# Looking for rental / lease to work for Uber and etc in NNJ



## Nikolay (May 14, 2015)

Please, suggest a place other than: 1. regular auto dealers (they wanna see the pay stubs, which at the moment i dont have, thats why i need a car to actually start getting them lol), 2. Uber financing program. I am unable to pay $1500 / month and in the end not even own a car, no matter how much i love uber, this is bullshit deal. 
I searched on UberNYCMarket Place and Hyrecar. but unfortunately, Hyrecar dont have any cars available in NJ...


----------



## ARIV005 (Mar 4, 2015)

Northern NJ is infested with Uber cars.

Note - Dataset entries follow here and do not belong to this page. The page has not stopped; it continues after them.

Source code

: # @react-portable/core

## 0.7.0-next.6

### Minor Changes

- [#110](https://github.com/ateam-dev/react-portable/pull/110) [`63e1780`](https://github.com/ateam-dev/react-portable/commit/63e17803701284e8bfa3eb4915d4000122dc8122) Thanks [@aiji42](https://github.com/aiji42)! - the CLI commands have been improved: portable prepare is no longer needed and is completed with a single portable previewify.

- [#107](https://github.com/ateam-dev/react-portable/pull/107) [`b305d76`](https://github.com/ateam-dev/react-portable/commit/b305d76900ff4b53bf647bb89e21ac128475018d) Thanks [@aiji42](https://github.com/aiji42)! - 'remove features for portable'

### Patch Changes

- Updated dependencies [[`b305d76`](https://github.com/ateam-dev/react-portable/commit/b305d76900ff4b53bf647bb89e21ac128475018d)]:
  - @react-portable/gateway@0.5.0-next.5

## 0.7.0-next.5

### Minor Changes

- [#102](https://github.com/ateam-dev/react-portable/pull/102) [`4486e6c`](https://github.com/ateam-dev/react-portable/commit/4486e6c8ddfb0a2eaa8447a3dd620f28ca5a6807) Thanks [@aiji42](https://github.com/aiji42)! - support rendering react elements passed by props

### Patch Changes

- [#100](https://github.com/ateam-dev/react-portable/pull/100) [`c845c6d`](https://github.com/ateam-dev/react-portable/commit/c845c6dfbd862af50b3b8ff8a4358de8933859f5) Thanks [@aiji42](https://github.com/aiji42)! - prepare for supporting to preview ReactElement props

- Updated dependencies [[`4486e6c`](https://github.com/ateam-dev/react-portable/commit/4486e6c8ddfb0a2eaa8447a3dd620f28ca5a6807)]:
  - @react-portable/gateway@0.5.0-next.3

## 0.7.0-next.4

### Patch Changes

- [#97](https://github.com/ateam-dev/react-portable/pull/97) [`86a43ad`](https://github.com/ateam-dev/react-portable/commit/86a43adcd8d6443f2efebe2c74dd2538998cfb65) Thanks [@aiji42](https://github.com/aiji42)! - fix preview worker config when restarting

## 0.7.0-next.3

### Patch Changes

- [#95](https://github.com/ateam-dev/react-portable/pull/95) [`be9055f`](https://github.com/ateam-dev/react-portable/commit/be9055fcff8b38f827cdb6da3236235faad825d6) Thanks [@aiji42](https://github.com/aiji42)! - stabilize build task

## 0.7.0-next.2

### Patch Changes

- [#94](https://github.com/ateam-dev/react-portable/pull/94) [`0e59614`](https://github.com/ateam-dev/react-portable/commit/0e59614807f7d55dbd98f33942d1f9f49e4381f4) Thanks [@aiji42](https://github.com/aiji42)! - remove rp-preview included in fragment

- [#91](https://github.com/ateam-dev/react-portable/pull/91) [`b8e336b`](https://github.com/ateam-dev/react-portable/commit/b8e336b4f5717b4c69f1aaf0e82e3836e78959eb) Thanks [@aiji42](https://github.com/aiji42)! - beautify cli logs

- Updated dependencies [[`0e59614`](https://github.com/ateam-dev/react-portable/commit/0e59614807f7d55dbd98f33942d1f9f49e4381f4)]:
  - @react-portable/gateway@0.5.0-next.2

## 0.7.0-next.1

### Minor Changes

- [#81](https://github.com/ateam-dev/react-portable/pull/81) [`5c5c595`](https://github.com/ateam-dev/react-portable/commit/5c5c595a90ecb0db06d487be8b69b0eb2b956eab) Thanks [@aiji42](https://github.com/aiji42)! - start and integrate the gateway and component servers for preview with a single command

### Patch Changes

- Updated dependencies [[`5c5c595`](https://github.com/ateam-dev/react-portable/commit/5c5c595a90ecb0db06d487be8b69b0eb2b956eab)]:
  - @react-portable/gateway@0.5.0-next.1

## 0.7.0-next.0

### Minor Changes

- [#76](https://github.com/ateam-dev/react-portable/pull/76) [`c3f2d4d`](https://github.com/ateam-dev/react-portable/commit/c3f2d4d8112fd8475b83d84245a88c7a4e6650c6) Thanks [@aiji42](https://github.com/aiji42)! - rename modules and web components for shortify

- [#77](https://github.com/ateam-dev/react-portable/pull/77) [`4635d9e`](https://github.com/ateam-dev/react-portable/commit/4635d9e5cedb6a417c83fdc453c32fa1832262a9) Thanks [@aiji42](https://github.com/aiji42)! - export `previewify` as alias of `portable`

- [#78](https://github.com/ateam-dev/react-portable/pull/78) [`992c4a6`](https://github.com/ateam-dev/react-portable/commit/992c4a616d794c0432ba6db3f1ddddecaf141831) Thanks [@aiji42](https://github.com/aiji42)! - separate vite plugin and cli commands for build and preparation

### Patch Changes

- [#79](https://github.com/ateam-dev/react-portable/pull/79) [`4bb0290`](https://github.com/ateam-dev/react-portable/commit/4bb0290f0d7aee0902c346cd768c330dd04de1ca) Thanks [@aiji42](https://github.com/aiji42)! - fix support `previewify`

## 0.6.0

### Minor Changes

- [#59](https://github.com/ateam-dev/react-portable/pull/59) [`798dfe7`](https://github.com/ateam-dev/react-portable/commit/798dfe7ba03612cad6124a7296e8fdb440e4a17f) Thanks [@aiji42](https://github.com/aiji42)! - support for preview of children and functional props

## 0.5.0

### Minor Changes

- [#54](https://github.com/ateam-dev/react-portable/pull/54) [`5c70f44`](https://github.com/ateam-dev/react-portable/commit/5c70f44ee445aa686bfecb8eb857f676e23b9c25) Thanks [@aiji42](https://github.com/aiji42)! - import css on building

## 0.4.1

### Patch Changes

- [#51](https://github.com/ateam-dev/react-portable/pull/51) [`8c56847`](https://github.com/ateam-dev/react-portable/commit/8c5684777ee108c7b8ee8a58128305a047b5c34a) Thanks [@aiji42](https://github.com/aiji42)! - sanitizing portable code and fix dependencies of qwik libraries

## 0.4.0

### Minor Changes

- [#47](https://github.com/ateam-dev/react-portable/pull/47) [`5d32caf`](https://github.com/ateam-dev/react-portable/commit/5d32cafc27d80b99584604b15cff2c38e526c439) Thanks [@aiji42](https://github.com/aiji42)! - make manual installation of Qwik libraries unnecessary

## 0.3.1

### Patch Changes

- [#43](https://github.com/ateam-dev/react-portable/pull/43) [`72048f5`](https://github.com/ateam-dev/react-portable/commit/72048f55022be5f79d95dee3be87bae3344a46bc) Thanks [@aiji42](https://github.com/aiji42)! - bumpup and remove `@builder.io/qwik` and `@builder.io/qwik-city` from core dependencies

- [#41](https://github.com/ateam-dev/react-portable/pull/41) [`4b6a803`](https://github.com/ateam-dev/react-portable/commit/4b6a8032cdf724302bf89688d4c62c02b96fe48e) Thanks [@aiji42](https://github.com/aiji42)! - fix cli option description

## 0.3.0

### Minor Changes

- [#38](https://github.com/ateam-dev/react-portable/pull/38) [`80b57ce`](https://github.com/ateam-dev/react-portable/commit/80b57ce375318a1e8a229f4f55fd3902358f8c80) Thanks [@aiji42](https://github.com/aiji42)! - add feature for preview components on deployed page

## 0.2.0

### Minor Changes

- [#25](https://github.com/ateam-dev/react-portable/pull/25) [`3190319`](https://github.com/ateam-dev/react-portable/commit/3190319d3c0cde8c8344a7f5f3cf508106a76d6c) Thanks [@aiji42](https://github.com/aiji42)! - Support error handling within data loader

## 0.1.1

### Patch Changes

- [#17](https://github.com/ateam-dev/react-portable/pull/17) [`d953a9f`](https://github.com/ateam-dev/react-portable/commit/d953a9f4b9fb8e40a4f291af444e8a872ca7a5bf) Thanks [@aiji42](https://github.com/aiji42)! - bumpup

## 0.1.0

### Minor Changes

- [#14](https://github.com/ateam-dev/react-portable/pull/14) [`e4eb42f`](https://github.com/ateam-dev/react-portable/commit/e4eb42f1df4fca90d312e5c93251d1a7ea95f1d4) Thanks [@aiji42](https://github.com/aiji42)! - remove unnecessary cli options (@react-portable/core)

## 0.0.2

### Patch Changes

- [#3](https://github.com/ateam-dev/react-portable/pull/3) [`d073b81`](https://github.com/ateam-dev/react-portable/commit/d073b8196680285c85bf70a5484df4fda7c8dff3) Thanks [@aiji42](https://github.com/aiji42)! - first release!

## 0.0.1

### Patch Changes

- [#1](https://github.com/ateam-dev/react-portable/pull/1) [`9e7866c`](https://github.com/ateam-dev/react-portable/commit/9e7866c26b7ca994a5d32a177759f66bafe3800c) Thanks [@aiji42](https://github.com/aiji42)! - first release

You will put yourself in some bad debt doing Uber, unless you're happy with 10 dollars an hour BEFORE expenses.


----------



## Huberis (Mar 15, 2015)

Nikolay said:


> Please, suggest a place other than: 1. regular auto dealers (they wanna see the pay stubs, which at the moment i dont have, thats why i need a car to actually start getting them lol), 2. Uber financing program. I am unable to pay $1500 / month and in the end not even own a car, no matter how much i love uber, this is bullshit deal.
> I searched on UberNYCMarket Place and Hyrecar. but unfortunately, Hyrecar dont have any cars available in NJ...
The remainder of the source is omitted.